Life underground might seem a strange place to start a book about the expanding new field of astrobiology, but modern astrobiologists are trying not just to find life elsewhere in the universe, but also to chart the extremes to which life on earth can go. Underground? Check. Inside microscopic water bubbles in glaciers? Yes. In arsenic-rich pools? Why not? (In meteorites that fall from the sky? OK, probably not.) Life, as anyone who has ever tried to disinfect his kitchen can testify, is a tenacious thing.
It is no doubt this tenaciousness that leads many of the scientists whom we meet in the book to feel that the existence of life throughout the universe is not just possible, but inevitable. You might be surprised to read, then, that there is no agreement on the answer to what sounds like a simple question: What is life, anyway?
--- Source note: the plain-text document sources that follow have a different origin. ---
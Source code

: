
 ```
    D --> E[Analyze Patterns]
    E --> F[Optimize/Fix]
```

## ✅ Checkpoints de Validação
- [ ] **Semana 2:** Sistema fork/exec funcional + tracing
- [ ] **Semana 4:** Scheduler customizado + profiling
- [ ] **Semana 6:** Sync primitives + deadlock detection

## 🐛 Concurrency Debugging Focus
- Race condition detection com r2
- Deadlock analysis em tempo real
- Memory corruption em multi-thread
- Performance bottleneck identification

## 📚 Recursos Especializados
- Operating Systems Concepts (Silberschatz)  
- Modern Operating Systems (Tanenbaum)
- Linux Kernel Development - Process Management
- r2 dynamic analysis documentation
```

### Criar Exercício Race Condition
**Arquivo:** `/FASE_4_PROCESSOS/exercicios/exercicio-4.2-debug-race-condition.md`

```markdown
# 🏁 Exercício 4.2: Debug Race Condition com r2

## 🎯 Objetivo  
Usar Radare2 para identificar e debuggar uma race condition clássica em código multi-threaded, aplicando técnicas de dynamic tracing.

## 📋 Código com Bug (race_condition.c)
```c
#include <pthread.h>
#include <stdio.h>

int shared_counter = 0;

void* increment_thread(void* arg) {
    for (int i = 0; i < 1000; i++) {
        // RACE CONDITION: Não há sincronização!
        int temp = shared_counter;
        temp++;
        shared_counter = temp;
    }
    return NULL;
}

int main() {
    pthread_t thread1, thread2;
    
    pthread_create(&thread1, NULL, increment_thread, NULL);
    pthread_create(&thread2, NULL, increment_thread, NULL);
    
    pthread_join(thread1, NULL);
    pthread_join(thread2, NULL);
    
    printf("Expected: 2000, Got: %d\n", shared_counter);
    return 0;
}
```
This lack of agreement doesn’t slow scientists down, nor do the setbacks and controversies and arguments that follow anyone who dares to make claims about extraterrestrial life. Kaufman journeys to a telescope high in the mountains of Chile with an astronomer hoping to prove he has found life on Mars, in the form of the methane respired from microbes (many scientists remain skeptical of the data). He revisits the scientists involved in the decade-old claims that there are microbes in Martian meteorites and lets them argue that some of the claims that sounded outrageous 15 years ago are now generally accepted (I will admit: I am less skeptical than I was before); and he treks into the Australian outback with a jazz-loving former chemist who is now one of the premier finders of planets around other stars and who last year dramatically announced the discovery of a “Goldilocks” planet where conditions were just right for liquid water — and thus possibly even life as we know it — to exist on the surface (subsequent observations have failed to confirm the planet’s existence). The range of this new field of astrobiology is exhilarating, and even though scientists are still learning how to sort out the hard science from the understandably infectious enthusiasm, getting to ride along with Kaufman is an expansive joy.
He concludes that our life-finding eureka moment could be just around the corner. I’m less sure, for I know — as Kaufman demonstrates time and time again — that we scientists will argue until our last breath over any data of such monumental import. Still, I’m willing to step back long enough to look at this new field as an enthusiast, rather than a typically skeptical scientist. It’s hard not to become infected by the clear passion and excitement that the search for life beyond the earth brings out. Even in the unlikely event that we end up being all there is in this universe, the insights that we are gaining into our own existence and origins are well worth the loss of sleep that nematode nightmares might cause.